> [What you need to do]
Using the entries that follow, count the lines containing the word "below" and give that number by itself.

(Saved data entries)

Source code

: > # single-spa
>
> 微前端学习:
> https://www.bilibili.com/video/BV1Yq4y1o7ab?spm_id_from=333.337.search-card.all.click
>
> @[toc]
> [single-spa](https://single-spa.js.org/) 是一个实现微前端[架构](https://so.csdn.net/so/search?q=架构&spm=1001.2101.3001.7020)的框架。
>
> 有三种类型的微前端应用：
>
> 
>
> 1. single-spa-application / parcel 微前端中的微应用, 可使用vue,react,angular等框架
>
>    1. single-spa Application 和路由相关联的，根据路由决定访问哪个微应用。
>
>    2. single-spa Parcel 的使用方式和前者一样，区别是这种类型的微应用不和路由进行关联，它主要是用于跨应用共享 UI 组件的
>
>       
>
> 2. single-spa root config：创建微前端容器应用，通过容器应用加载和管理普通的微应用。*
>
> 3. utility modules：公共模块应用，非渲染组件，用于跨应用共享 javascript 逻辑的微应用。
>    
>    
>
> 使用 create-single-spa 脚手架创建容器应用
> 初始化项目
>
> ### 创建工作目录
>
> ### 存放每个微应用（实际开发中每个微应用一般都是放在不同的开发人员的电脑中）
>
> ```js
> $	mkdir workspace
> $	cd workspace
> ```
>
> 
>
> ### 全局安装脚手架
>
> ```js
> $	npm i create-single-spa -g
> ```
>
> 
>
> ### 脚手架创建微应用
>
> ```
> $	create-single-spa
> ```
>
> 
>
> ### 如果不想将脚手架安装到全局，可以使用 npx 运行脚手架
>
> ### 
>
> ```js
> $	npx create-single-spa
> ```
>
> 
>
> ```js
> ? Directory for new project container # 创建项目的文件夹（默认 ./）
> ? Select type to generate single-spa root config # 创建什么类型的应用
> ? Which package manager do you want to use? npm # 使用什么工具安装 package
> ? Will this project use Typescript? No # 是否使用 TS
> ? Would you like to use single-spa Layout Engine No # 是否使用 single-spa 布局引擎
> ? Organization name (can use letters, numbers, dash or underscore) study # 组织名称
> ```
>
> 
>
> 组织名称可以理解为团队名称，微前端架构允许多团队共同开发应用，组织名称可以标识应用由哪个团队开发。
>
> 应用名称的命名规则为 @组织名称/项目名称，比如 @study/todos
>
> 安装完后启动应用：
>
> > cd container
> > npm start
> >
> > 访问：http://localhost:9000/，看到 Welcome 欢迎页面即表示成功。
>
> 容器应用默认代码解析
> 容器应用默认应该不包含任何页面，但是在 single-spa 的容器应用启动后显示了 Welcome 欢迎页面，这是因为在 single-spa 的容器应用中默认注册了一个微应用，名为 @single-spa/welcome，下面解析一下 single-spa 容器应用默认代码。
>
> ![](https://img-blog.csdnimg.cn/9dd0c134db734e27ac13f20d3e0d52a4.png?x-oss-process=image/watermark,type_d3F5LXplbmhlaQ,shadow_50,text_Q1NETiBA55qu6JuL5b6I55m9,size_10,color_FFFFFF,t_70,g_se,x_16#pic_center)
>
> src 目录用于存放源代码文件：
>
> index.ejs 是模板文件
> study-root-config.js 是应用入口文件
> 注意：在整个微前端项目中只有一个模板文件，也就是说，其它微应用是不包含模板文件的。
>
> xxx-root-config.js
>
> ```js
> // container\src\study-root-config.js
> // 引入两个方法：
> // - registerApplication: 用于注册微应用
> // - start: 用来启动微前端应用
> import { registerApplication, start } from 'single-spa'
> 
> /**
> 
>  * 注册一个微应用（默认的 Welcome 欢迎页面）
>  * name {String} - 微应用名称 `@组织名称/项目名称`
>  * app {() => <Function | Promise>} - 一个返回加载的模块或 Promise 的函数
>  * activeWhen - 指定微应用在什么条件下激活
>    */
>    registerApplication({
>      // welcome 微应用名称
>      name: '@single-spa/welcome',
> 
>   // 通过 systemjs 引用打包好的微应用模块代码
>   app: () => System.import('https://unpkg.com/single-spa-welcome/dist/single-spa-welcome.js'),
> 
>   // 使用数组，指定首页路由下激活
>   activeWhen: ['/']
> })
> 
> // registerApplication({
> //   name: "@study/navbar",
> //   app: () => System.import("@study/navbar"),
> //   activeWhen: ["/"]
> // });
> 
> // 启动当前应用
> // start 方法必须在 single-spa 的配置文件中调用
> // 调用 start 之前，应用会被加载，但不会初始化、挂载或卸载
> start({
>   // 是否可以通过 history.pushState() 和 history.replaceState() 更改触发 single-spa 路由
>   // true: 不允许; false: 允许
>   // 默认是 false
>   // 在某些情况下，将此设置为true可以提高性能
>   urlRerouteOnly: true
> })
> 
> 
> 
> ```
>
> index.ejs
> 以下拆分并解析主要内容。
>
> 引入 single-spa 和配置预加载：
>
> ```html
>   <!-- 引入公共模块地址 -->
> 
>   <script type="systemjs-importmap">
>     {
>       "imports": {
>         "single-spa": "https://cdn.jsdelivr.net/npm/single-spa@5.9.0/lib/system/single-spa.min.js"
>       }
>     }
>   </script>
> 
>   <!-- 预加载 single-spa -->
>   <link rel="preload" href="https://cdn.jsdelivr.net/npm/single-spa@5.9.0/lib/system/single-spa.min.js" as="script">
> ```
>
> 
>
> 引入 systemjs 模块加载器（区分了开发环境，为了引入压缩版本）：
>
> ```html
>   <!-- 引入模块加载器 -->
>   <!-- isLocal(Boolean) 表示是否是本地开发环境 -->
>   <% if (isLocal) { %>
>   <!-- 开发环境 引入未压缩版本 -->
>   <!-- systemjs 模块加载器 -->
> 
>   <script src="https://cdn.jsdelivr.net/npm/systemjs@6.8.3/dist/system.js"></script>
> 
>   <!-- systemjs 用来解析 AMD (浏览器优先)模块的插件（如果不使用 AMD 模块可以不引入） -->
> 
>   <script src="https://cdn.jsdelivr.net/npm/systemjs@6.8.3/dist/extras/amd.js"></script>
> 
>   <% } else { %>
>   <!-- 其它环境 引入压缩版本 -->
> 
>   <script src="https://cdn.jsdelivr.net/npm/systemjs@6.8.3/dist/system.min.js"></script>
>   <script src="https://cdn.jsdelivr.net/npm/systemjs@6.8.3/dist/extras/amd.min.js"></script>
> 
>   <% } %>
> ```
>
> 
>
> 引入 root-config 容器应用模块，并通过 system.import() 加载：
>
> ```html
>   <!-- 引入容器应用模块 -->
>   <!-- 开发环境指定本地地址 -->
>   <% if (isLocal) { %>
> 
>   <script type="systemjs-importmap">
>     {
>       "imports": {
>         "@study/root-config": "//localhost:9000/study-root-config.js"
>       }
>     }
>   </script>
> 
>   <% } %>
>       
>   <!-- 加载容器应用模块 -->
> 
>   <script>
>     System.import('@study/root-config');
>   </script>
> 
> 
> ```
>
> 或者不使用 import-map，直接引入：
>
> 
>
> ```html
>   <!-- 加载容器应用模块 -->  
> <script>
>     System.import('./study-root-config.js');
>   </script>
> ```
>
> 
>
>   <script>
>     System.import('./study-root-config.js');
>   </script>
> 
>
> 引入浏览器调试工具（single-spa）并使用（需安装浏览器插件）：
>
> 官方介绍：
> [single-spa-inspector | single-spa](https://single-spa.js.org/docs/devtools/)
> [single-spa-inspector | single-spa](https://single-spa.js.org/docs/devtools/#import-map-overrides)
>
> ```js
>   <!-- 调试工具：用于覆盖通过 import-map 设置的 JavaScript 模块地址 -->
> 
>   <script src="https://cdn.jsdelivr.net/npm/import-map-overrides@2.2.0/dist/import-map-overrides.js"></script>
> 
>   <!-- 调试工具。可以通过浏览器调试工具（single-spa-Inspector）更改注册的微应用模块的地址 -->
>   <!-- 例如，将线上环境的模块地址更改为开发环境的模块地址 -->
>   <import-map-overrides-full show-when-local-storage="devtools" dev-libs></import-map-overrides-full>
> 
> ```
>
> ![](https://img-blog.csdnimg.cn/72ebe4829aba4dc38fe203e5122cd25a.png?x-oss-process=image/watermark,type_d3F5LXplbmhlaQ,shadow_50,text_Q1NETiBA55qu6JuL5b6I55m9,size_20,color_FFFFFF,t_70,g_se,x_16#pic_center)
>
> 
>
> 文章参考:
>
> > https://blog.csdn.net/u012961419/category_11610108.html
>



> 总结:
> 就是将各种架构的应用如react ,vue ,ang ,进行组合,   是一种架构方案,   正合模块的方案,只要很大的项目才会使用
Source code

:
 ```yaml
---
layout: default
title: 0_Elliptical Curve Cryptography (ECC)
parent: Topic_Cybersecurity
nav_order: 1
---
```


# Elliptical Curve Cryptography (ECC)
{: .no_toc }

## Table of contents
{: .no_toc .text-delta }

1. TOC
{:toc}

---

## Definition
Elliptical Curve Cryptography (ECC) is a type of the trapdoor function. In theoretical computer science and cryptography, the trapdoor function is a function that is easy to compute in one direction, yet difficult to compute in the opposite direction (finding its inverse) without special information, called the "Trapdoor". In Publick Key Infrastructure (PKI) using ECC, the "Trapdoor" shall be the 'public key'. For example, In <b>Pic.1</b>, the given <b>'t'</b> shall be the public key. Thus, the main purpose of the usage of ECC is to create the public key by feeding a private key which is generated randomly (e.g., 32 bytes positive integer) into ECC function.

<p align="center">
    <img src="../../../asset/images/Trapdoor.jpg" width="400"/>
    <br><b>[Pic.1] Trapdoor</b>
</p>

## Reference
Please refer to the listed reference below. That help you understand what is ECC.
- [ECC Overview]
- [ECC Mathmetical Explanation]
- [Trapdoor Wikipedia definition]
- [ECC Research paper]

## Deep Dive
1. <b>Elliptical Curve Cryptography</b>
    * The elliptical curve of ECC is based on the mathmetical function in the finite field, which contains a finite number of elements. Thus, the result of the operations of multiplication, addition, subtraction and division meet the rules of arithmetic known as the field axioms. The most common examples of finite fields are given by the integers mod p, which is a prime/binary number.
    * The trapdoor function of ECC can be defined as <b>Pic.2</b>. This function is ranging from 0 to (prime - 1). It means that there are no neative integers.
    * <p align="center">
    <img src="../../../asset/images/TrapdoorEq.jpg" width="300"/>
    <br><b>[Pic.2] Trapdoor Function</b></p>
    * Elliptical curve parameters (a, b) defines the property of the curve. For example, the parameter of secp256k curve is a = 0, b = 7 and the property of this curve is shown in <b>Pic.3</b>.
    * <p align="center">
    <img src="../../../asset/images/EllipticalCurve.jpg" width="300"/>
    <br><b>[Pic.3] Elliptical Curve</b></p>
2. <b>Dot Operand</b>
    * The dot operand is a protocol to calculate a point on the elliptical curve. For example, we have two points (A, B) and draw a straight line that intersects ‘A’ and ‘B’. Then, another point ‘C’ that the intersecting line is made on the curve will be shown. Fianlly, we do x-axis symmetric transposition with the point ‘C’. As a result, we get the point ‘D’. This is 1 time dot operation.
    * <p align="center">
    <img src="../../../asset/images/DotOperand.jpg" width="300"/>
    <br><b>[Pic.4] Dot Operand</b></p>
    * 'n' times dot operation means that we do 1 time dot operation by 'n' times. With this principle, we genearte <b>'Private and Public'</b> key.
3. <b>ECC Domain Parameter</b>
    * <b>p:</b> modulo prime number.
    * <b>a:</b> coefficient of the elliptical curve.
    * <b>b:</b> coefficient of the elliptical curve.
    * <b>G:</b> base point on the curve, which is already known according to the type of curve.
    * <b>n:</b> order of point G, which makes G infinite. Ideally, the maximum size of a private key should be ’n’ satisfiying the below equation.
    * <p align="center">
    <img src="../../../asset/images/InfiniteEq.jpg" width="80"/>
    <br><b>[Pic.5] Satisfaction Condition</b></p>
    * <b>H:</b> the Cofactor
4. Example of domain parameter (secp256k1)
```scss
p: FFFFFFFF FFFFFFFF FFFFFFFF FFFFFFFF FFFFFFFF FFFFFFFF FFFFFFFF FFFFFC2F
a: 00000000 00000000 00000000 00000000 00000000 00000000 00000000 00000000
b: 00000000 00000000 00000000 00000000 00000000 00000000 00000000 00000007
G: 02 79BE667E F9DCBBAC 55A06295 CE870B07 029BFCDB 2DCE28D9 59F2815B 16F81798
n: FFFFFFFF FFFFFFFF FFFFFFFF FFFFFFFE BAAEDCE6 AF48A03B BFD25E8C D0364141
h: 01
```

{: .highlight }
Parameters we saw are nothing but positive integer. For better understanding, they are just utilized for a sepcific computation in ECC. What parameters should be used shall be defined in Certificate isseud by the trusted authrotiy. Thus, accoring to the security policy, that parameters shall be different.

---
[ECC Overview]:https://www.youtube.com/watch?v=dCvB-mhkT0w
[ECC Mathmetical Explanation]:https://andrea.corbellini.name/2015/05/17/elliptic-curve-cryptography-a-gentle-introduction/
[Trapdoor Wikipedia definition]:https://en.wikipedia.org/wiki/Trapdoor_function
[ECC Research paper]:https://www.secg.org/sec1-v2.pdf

> [Exercise result]
2